* Exercise input:
=-=-=-=-=

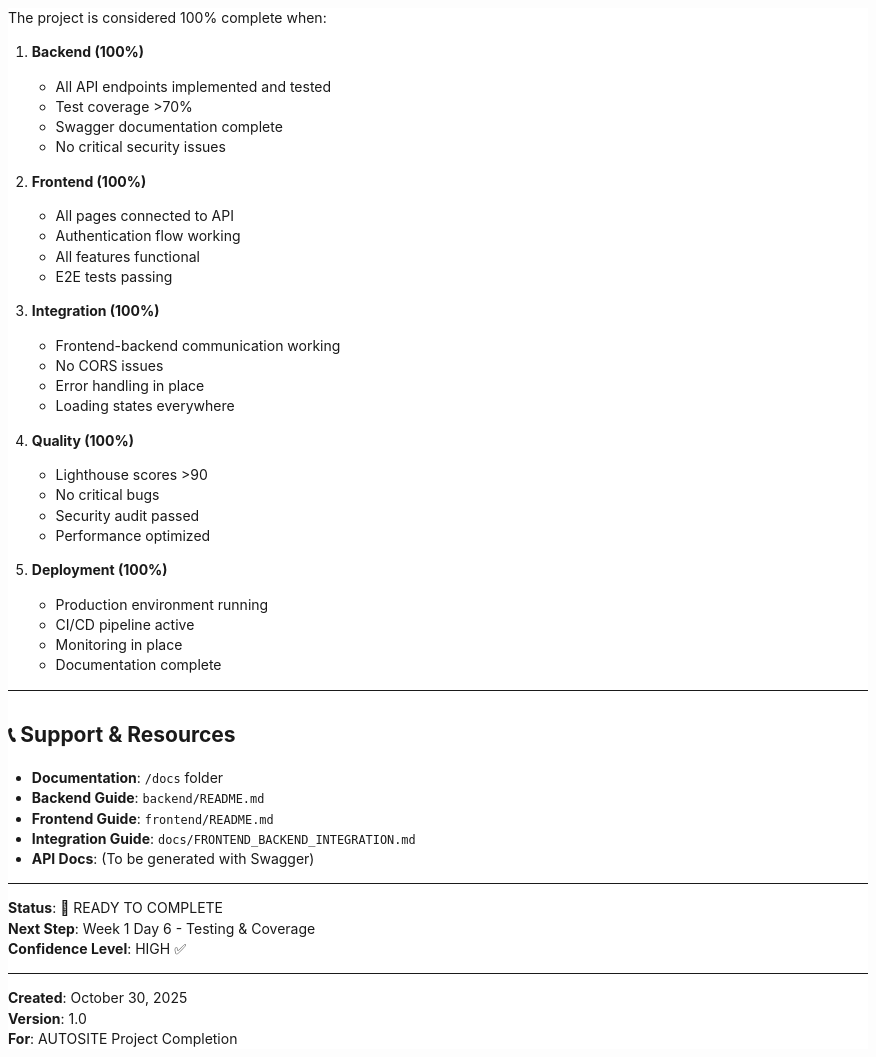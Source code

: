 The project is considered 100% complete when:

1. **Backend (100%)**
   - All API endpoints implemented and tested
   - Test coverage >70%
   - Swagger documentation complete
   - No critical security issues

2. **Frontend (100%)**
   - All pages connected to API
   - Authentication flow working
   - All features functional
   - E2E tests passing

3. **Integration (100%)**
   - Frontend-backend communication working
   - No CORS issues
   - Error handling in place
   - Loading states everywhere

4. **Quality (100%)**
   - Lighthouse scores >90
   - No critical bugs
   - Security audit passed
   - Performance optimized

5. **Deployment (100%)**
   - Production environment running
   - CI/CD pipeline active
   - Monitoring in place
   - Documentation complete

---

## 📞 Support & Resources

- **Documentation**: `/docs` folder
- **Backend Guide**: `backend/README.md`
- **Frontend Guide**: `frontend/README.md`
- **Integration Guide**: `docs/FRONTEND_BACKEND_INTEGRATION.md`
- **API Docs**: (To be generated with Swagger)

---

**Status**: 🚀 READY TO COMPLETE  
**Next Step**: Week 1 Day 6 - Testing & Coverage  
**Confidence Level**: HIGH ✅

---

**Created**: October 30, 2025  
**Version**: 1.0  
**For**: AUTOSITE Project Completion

=-=-=-=-=

* Task description:
Reproduce exactly the lines from the one containing "- Monitoring in place" through the last line of the records, both included, and nothing else.

* Exercise response:
   - Monitoring in place
   - Documentation complete

---

## 📞 Support & Resources

- **Documentation**: `/docs` folder
- **Backend Guide**: `backend/README.md`
- **Frontend Guide**: `frontend/README.md`
- **Integration Guide**: `docs/FRONTEND_BACKEND_INTEGRATION.md`
- **API Docs**: (To be generated with Swagger)

---

**Status**: 🚀 READY TO COMPLETE  
**Next Step**: Week 1 Day 6 - Testing & Coverage  
**Confidence Level**: HIGH ✅

---

**Created**: October 30, 2025  
**Version**: 1.0  
**For**: AUTOSITE Project Completion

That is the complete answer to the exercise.